_Task details:_
Once you find the line containing "The scatterplot has", please retype it and every line after it to the end of the entries, exactly and with nothing added.

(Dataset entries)
============================================================

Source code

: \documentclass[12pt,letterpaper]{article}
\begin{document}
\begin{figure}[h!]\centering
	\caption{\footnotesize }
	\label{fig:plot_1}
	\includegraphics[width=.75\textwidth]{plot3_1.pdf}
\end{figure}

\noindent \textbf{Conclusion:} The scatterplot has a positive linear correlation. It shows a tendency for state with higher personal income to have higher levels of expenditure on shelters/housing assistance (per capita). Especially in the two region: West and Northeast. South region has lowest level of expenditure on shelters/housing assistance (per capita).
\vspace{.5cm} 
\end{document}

============================================================

_Answer to this exercise:_
\noindent \textbf{Conclusion:} The scatterplot has a positive linear correlation. It shows a tendency for state with higher personal income to have higher levels of expenditure on shelters/housing assistance (per capita). Especially in the two region: West and Northeast. South region has lowest level of expenditure on shelters/housing assistance (per capita).
\vspace{.5cm} 
\end{document}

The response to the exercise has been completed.